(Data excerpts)
━━━
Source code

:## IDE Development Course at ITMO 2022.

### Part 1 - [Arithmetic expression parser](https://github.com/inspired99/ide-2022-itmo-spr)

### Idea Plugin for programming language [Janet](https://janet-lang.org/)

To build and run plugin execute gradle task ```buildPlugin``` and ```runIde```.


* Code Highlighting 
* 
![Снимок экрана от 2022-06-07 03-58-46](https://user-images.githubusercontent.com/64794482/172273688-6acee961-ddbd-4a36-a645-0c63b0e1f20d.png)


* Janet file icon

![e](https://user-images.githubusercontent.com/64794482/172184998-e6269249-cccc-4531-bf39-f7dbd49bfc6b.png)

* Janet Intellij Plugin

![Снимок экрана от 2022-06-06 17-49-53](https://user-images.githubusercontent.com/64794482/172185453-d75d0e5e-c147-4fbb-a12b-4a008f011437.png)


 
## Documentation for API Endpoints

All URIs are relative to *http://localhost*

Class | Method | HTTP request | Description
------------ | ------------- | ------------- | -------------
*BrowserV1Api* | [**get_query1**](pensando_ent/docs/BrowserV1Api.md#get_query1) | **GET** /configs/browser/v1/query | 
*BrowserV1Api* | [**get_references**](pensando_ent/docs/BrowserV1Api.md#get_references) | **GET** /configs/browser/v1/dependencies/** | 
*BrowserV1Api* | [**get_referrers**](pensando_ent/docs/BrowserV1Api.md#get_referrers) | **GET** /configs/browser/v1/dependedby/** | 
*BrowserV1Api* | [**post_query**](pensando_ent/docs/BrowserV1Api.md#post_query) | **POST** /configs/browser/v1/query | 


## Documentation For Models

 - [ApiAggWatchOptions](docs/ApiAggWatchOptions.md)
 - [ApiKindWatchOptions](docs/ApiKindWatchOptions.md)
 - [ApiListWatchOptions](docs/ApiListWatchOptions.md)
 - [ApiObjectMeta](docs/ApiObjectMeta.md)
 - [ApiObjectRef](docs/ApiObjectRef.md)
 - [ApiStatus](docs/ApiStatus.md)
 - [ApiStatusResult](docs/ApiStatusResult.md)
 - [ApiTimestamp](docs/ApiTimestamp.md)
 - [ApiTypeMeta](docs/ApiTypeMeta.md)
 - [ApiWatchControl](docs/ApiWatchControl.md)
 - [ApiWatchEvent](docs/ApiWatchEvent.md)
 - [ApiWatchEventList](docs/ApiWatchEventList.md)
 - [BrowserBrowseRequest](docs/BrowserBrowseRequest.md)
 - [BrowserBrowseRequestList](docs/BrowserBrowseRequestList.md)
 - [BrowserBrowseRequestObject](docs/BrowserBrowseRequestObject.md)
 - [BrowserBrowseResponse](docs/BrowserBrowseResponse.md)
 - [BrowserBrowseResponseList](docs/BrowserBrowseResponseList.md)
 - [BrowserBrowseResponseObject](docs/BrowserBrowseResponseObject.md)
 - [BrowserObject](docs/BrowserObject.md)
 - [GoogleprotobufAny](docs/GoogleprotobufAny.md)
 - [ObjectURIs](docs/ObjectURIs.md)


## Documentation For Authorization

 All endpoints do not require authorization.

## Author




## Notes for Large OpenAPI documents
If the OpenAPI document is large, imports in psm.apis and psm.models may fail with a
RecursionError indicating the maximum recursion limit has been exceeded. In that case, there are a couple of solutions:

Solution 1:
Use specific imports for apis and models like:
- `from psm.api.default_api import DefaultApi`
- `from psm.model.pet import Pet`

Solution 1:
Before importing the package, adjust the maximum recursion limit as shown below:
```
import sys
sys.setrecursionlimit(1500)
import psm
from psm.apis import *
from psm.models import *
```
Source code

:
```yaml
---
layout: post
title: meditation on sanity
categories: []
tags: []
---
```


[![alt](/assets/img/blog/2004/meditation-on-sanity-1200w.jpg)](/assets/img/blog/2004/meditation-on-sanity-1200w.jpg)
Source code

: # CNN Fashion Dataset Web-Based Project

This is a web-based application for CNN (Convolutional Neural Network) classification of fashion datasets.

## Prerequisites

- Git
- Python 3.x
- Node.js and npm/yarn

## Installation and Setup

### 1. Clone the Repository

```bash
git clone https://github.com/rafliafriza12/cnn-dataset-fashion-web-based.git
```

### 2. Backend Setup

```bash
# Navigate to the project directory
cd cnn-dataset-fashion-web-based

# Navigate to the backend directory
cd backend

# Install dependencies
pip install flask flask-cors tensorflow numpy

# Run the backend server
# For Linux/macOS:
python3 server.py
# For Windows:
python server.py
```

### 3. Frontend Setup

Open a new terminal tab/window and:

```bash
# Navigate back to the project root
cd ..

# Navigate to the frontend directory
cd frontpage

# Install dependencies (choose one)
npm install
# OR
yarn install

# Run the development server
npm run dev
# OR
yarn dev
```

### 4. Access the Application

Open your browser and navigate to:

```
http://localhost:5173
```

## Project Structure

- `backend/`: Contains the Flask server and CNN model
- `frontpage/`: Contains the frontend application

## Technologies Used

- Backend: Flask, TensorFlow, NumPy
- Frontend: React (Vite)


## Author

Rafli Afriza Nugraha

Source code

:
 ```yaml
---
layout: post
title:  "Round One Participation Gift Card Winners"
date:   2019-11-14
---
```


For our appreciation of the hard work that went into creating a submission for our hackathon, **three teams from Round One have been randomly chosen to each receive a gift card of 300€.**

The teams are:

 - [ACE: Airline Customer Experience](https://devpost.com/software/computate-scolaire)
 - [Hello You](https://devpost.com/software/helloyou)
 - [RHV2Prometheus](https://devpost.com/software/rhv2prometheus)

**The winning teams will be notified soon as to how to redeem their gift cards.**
━━━
Work request: Output the data above without altering a line.

Response:
Source code

:## IDE Development Course at ITMO 2022.

### Part 1 - [Arithmetic expression parser](https://github.com/inspired99/ide-2022-itmo-spr)

### Idea Plugin for programming language [Janet](https://janet-lang.org/)

To build and run plugin execute gradle task ```buildPlugin``` and ```runIde```.


* Code Highlighting 
* 
![Снимок экрана от 2022-06-07 03-58-46](https://user-images.githubusercontent.com/64794482/172273688-6acee961-ddbd-4a36-a645-0c63b0e1f20d.png)


* Janet file icon

![e](https://user-images.githubusercontent.com/64794482/172184998-e6269249-cccc-4531-bf39-f7dbd49bfc6b.png)

* Janet Intellij Plugin

![Снимок экрана от 2022-06-06 17-49-53](https://user-images.githubusercontent.com/64794482/172185453-d75d0e5e-c147-4fbb-a12b-4a008f011437.png)


 
## Documentation for API Endpoints

All URIs are relative to *http://localhost*

Class | Method | HTTP request | Description
------------ | ------------- | ------------- | -------------
*BrowserV1Api* | [**get_query1**](pensando_ent/docs/BrowserV1Api.md#get_query1) | **GET** /configs/browser/v1/query | 
*BrowserV1Api* | [**get_references**](pensando_ent/docs/BrowserV1Api.md#get_references) | **GET** /configs/browser/v1/dependencies/** | 
*BrowserV1Api* | [**get_referrers**](pensando_ent/docs/BrowserV1Api.md#get_referrers) | **GET** /configs/browser/v1/dependedby/** | 
*BrowserV1Api* | [**post_query**](pensando_ent/docs/BrowserV1Api.md#post_query) | **POST** /configs/browser/v1/query | 


## Documentation For Models

 - [ApiAggWatchOptions](docs/ApiAggWatchOptions.md)
 - [ApiKindWatchOptions](docs/ApiKindWatchOptions.md)
 - [ApiListWatchOptions](docs/ApiListWatchOptions.md)
 - [ApiObjectMeta](docs/ApiObjectMeta.md)
 - [ApiObjectRef](docs/ApiObjectRef.md)
 - [ApiStatus](docs/ApiStatus.md)
 - [ApiStatusResult](docs/ApiStatusResult.md)
 - [ApiTimestamp](docs/ApiTimestamp.md)
 - [ApiTypeMeta](docs/ApiTypeMeta.md)
 - [ApiWatchControl](docs/ApiWatchControl.md)
 - [ApiWatchEvent](docs/ApiWatchEvent.md)
 - [ApiWatchEventList](docs/ApiWatchEventList.md)
 - [BrowserBrowseRequest](docs/BrowserBrowseRequest.md)
 - [BrowserBrowseRequestList](docs/BrowserBrowseRequestList.md)
 - [BrowserBrowseRequestObject](docs/BrowserBrowseRequestObject.md)
 - [BrowserBrowseResponse](docs/BrowserBrowseResponse.md)
 - [BrowserBrowseResponseList](docs/BrowserBrowseResponseList.md)
 - [BrowserBrowseResponseObject](docs/BrowserBrowseResponseObject.md)
 - [BrowserObject](docs/BrowserObject.md)
 - [GoogleprotobufAny](docs/GoogleprotobufAny.md)
 - [ObjectURIs](docs/ObjectURIs.md)


## Documentation For Authorization

 All endpoints do not require authorization.

## Author




## Notes for Large OpenAPI documents
If the OpenAPI document is large, imports in psm.apis and psm.models may fail with a
RecursionError indicating the maximum recursion limit has been exceeded. In that case, there are a couple of solutions:

Solution 1:
Use specific imports for apis and models like:
- `from psm.api.default_api import DefaultApi`
- `from psm.model.pet import Pet`

Solution 1:
Before importing the package, adjust the maximum recursion limit as shown below:
```
import sys
sys.setrecursionlimit(1500)
import psm
from psm.apis import *
from psm.models import *
```
Source code

:
```yaml
---
layout: post
title: meditation on sanity
categories: []
tags: []
---
```


[![alt](/assets/img/blog/2004/meditation-on-sanity-1200w.jpg)](/assets/img/blog/2004/meditation-on-sanity-1200w.jpg)
Source code

: # CNN Fashion Dataset Web-Based Project

This is a web-based application for CNN (Convolutional Neural Network) classification of fashion datasets.

## Prerequisites

- Git
- Python 3.x
- Node.js and npm/yarn

## Installation and Setup

### 1. Clone the Repository

```bash
git clone https://github.com/rafliafriza12/cnn-dataset-fashion-web-based.git
```

### 2. Backend Setup

```bash
# Navigate to the project directory
cd cnn-dataset-fashion-web-based

# Navigate to the backend directory
cd backend

# Install dependencies
pip install flask flask-cors tensorflow numpy

# Run the backend server
# For Linux/macOS:
python3 server.py
# For Windows:
python server.py
```

### 3. Frontend Setup

Open a new terminal tab/window and:

```bash
# Navigate back to the project root
cd ..

# Navigate to the frontend directory
cd frontpage

# Install dependencies (choose one)
npm install
# OR
yarn install

# Run the development server
npm run dev
# OR
yarn dev
```

### 4. Access the Application

Open your browser and navigate to:

```
http://localhost:5173
```

## Project Structure

- `backend/`: Contains the Flask server and CNN model
- `frontpage/`: Contains the frontend application

## Technologies Used

- Backend: Flask, TensorFlow, NumPy
- Frontend: React (Vite)


## Author

Rafli Afriza Nugraha

Source code

:
 ```yaml
---
layout: post
title:  "Round One Participation Gift Card Winners"
date:   2019-11-14
---
```


For our appreciation of the hard work that went into creating a submission for our hackathon, **three teams from Round One have been randomly chosen to each receive a gift card of 300€.**

The teams are:

 - [ACE: Airline Customer Experience](https://devpost.com/software/computate-scolaire)
 - [Hello You](https://devpost.com/software/helloyou)
 - [RHV2Prometheus](https://devpost.com/software/rhv2prometheus)

**The winning teams will be notified soon as to how to redeem their gift cards.**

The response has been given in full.